Work to be completed. Could you retype the entries below exactly, omitting every picture?

—————

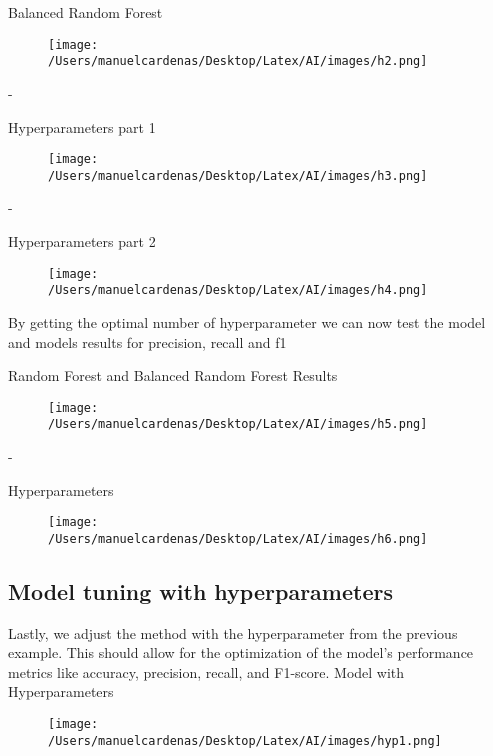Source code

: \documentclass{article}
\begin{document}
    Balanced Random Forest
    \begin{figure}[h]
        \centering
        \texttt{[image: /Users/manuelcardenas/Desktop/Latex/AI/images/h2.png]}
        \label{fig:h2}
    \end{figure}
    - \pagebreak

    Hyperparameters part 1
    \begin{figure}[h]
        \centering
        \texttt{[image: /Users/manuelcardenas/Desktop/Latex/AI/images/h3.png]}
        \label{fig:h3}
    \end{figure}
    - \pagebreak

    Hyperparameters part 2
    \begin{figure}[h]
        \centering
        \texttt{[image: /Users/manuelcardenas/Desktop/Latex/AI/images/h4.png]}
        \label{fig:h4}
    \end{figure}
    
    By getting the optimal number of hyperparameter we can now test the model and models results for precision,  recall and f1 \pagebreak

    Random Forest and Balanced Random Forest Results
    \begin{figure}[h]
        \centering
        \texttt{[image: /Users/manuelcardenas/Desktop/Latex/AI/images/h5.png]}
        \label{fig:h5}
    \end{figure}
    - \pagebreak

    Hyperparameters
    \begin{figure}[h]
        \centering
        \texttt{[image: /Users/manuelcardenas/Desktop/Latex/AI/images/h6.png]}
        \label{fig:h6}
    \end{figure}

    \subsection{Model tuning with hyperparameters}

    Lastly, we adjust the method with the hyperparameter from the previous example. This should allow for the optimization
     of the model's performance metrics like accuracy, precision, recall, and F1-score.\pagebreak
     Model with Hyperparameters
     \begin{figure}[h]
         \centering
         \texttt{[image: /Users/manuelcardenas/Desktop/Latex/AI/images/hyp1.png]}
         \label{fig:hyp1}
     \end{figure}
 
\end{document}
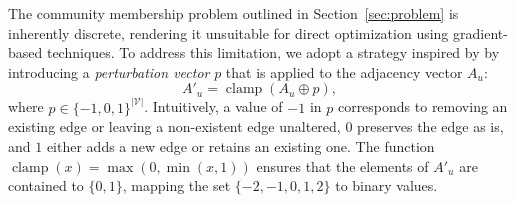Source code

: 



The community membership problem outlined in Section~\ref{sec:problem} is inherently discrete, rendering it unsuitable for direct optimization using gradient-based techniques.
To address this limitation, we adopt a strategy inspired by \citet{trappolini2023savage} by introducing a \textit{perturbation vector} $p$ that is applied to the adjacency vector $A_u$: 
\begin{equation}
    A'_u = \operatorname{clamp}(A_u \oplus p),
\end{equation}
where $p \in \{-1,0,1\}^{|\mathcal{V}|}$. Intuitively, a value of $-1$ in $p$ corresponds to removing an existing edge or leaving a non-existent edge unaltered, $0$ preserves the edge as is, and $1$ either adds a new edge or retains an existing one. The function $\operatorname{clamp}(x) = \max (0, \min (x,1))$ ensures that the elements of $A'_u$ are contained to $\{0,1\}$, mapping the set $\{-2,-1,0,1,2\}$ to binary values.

—————

Finished task.
Source code

: \documentclass{article}
\begin{document}
    Balanced Random Forest
    \begin{figure}[h]
        \centering
        \texttt{[image: /Users/manuelcardenas/Desktop/Latex/AI/images/h2.png]}
        \label{fig:h2}
    \end{figure}
    - \pagebreak

    Hyperparameters part 1
    \begin{figure}[h]
        \centering
        \texttt{[image: /Users/manuelcardenas/Desktop/Latex/AI/images/h3.png]}
        \label{fig:h3}
    \end{figure}
    - \pagebreak

    Hyperparameters part 2
    \begin{figure}[h]
        \centering
        \texttt{[image: /Users/manuelcardenas/Desktop/Latex/AI/images/h4.png]}
        \label{fig:h4}
    \end{figure}
    
    By getting the optimal number of hyperparameter we can now test the model and models results for precision,  recall and f1 \pagebreak

    Random Forest and Balanced Random Forest Results
    \begin{figure}[h]
        \centering
        \texttt{[image: /Users/manuelcardenas/Desktop/Latex/AI/images/h5.png]}
        \label{fig:h5}
    \end{figure}
    - \pagebreak

    Hyperparameters
    \begin{figure}[h]
        \centering
        \texttt{[image: /Users/manuelcardenas/Desktop/Latex/AI/images/h6.png]}
        \label{fig:h6}
    \end{figure}

    \subsection{Model tuning with hyperparameters}

    Lastly, we adjust the method with the hyperparameter from the previous example. This should allow for the optimization
     of the model's performance metrics like accuracy, precision, recall, and F1-score.\pagebreak
     Model with Hyperparameters
     \begin{figure}[h]
         \centering
         \texttt{[image: /Users/manuelcardenas/Desktop/Latex/AI/images/hyp1.png]}
         \label{fig:hyp1}
     \end{figure}
 
\end{document}
Source code

: 



The community membership problem outlined in Section~\ref{sec:problem} is inherently discrete, rendering it unsuitable for direct optimization using gradient-based techniques.
To address this limitation, we adopt a strategy inspired by \citet{trappolini2023savage} by introducing a \textit{perturbation vector} $p$ that is applied to the adjacency vector $A_u$: 
\begin{equation}
    A'_u = \operatorname{clamp}(A_u \oplus p),
\end{equation}
where $p \in \{-1,0,1\}^{|\mathcal{V}|}$. Intuitively, a value of $-1$ in $p$ corresponds to removing an existing edge or leaving a non-existent edge unaltered, $0$ preserves the edge as is, and $1$ either adds a new edge or retains an existing one. The function $\operatorname{clamp}(x) = \max (0, \min (x,1))$ ensures that the elements of $A'_u$ are contained to $\{0,1\}$, mapping the set $\{-2,-1,0,1,2\}$ to binary values.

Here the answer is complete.